**THE PROBLEM:** Retype every entry exactly, down to the last character.

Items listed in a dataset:

╭──

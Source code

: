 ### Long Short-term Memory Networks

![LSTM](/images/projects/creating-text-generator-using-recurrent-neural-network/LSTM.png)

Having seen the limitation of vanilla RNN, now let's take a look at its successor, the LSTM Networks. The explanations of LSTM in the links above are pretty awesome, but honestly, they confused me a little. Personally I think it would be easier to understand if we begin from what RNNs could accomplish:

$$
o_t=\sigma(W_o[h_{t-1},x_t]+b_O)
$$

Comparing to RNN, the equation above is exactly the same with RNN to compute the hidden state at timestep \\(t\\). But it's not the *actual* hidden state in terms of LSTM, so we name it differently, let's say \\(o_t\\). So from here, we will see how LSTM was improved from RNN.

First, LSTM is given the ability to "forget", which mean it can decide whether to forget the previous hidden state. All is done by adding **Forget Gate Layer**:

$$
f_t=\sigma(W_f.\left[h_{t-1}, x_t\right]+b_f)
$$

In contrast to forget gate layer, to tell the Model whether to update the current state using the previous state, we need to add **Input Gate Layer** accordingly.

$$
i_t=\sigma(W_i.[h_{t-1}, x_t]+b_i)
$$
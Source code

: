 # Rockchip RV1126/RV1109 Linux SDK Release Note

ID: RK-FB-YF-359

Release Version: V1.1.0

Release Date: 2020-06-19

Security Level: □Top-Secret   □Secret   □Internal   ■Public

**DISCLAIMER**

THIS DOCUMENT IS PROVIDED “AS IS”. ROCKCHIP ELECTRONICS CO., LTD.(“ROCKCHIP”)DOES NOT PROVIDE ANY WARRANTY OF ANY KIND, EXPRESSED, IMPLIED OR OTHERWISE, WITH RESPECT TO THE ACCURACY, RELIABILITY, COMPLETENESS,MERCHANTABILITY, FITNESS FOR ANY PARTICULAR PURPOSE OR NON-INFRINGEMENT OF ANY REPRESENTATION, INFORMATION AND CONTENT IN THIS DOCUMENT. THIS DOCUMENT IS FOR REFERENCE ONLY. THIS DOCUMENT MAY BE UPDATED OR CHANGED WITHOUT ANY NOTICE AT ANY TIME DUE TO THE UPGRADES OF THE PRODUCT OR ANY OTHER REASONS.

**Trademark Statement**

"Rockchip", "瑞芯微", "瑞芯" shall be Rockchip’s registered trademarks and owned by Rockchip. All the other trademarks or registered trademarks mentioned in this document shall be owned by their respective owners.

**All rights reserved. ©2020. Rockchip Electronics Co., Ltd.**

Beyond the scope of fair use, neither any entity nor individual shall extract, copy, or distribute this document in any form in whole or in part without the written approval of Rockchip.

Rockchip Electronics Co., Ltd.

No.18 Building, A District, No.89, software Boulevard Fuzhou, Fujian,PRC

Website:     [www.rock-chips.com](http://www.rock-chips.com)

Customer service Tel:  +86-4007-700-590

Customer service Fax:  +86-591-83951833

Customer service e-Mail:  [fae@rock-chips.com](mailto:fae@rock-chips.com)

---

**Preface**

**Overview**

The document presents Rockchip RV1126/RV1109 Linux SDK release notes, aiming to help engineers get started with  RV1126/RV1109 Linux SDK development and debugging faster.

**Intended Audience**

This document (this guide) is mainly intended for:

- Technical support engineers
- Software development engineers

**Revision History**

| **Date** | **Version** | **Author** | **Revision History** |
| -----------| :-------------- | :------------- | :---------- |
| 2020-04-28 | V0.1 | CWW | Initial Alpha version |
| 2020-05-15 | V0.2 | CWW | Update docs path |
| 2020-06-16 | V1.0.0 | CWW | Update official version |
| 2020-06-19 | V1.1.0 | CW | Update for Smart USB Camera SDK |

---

╰──

**RESPONSE TO THIS EXERCISE:**
Source code

: ### Long Short-term Memory Networks

![LSTM](/images/projects/creating-text-generator-using-recurrent-neural-network/LSTM.png)

Having seen the limitation of vanilla RNN, now let's take a look at its successor, the LSTM Networks. The explanations of LSTM in the links above are pretty awesome, but honestly, they confused me a little. Personally I think it would be easier to understand if we begin from what RNNs could accomplish:

$$
o_t=\sigma(W_o[h_{t-1},x_t]+b_O)
$$

Comparing to RNN, the equation above is exactly the same with RNN to compute the hidden state at timestep \\(t\\). But it's not the *actual* hidden state in terms of LSTM, so we name it differently, let's say \\(o_t\\). So from here, we will see how LSTM was improved from RNN.

First, LSTM is given the ability to "forget", which mean it can decide whether to forget the previous hidden state. All is done by adding **Forget Gate Layer**:

$$
f_t=\sigma(W_f.\left[h_{t-1}, x_t\right]+b_f)
$$

In contrast to forget gate layer, to tell the Model whether to update the current state using the previous state, we need to add **Input Gate Layer** accordingly.

$$
i_t=\sigma(W_i.[h_{t-1}, x_t]+b_i)
$$
Source code

: # Rockchip RV1126/RV1109 Linux SDK Release Note

ID: RK-FB-YF-359

Release Version: V1.1.0

Release Date: 2020-06-19

Security Level: □Top-Secret   □Secret   □Internal   ■Public

**DISCLAIMER**

THIS DOCUMENT IS PROVIDED “AS IS”. ROCKCHIP ELECTRONICS CO., LTD.(“ROCKCHIP”)DOES NOT PROVIDE ANY WARRANTY OF ANY KIND, EXPRESSED, IMPLIED OR OTHERWISE, WITH RESPECT TO THE ACCURACY, RELIABILITY, COMPLETENESS,MERCHANTABILITY, FITNESS FOR ANY PARTICULAR PURPOSE OR NON-INFRINGEMENT OF ANY REPRESENTATION, INFORMATION AND CONTENT IN THIS DOCUMENT. THIS DOCUMENT IS FOR REFERENCE ONLY. THIS DOCUMENT MAY BE UPDATED OR CHANGED WITHOUT ANY NOTICE AT ANY TIME DUE TO THE UPGRADES OF THE PRODUCT OR ANY OTHER REASONS.

**Trademark Statement**

"Rockchip", "瑞芯微", "瑞芯" shall be Rockchip’s registered trademarks and owned by Rockchip. All the other trademarks or registered trademarks mentioned in this document shall be owned by their respective owners.

**All rights reserved. ©2020. Rockchip Electronics Co., Ltd.**

Beyond the scope of fair use, neither any entity nor individual shall extract, copy, or distribute this document in any form in whole or in part without the written approval of Rockchip.

Rockchip Electronics Co., Ltd.

No.18 Building, A District, No.89, software Boulevard Fuzhou, Fujian,PRC

Website:     [www.rock-chips.com](http://www.rock-chips.com)

Customer service Tel:  +86-4007-700-590

Customer service Fax:  +86-591-83951833

Customer service e-Mail:  [fae@rock-chips.com](mailto:fae@rock-chips.com)

---

**Preface**

**Overview**

The document presents Rockchip RV1126/RV1109 Linux SDK release notes, aiming to help engineers get started with  RV1126/RV1109 Linux SDK development and debugging faster.

**Intended Audience**

This document (this guide) is mainly intended for:

- Technical support engineers
- Software development engineers

**Revision History**

| **Date** | **Version** | **Author** | **Revision History** |
| -----------| :-------------- | :------------- | :---------- |
| 2020-04-28 | V0.1 | CWW | Initial Alpha version |
| 2020-05-15 | V0.2 | CWW | Update docs path |
| 2020-06-16 | V1.0.0 | CWW | Update official version |
| 2020-06-19 | V1.1.0 | CW | Update for Smart USB Camera SDK |

---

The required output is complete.